TRY IT
Beginning with the line containing "in this paper" and ending with the last line of the entries below, copy each line exactly and nothing else.

SUPPLIED DATA
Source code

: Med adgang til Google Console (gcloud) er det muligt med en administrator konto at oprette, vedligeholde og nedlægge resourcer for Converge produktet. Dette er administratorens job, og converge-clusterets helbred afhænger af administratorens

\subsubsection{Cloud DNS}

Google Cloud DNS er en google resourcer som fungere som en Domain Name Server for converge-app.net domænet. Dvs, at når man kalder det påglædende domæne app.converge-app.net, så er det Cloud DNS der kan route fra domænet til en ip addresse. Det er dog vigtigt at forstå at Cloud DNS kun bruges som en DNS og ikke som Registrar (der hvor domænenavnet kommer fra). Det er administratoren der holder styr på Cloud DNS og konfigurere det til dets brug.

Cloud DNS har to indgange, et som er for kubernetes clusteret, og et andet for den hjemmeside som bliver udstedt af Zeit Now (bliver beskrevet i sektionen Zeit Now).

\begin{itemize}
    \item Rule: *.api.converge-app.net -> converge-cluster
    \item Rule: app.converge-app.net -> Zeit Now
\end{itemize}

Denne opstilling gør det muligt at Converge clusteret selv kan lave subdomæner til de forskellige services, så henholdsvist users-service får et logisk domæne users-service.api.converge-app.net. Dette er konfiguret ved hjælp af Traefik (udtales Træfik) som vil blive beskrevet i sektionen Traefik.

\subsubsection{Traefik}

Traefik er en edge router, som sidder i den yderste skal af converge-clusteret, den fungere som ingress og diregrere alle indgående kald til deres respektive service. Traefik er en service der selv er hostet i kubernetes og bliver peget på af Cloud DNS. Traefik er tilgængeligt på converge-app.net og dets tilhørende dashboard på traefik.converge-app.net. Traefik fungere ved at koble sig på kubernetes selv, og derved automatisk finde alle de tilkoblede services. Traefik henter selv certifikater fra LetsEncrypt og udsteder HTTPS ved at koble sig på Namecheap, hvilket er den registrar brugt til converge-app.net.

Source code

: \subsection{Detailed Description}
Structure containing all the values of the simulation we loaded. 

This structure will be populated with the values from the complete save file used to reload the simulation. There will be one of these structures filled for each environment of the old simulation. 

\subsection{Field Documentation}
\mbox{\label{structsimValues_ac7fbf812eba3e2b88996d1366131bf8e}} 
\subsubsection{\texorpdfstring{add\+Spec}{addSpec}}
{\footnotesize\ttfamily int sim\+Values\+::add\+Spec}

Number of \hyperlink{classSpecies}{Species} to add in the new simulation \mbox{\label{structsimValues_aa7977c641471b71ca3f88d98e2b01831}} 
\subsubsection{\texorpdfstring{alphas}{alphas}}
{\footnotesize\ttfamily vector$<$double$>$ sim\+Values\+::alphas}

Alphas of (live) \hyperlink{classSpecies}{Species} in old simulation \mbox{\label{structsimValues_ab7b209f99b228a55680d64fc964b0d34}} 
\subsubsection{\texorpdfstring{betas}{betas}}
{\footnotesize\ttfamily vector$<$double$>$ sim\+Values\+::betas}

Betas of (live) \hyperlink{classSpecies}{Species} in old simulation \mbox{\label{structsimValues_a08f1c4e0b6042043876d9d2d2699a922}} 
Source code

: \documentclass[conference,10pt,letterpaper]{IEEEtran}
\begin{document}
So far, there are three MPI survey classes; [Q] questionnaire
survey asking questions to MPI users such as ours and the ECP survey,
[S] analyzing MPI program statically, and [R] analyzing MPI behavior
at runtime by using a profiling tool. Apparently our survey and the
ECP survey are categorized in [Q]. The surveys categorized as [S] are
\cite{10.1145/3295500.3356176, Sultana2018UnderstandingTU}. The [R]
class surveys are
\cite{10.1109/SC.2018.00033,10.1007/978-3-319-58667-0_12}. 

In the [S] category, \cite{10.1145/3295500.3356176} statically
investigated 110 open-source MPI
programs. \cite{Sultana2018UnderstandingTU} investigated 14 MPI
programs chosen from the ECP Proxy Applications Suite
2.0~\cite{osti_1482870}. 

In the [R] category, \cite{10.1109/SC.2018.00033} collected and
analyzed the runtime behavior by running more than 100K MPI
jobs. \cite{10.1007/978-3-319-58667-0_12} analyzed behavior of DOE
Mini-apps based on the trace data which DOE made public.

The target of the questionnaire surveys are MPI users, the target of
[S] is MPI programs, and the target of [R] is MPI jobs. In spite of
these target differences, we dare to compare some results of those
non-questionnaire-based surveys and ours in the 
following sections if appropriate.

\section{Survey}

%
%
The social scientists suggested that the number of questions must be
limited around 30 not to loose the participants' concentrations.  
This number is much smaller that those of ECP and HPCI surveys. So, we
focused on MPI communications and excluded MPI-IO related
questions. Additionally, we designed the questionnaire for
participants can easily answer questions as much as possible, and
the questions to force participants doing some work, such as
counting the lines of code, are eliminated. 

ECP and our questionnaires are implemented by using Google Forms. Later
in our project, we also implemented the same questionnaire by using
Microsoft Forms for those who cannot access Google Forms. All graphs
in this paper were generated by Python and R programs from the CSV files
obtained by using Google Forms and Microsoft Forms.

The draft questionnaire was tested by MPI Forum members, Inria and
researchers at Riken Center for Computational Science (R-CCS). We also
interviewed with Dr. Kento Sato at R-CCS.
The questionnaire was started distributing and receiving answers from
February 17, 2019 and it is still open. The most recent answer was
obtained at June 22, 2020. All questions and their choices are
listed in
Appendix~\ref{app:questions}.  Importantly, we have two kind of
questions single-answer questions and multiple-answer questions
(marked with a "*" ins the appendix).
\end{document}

ANSWER BOX
in this paper were generated by Python and R programs from the CSV files
obtained by using Google Forms and Microsoft Forms.

The draft questionnaire was tested by MPI Forum members, Inria and
researchers at Riken Center for Computational Science (R-CCS). We also
interviewed with Dr. Kento Sato at R-CCS.
The questionnaire was started distributing and receiving answers from
February 17, 2019 and it is still open. The most recent answer was
obtained at June 22, 2020. All questions and their choices are
listed in
Appendix~\ref{app:questions}.  Importantly, we have two kind of
questions single-answer questions and multiple-answer questions
(marked with a "*" ins the appendix).
\end{document}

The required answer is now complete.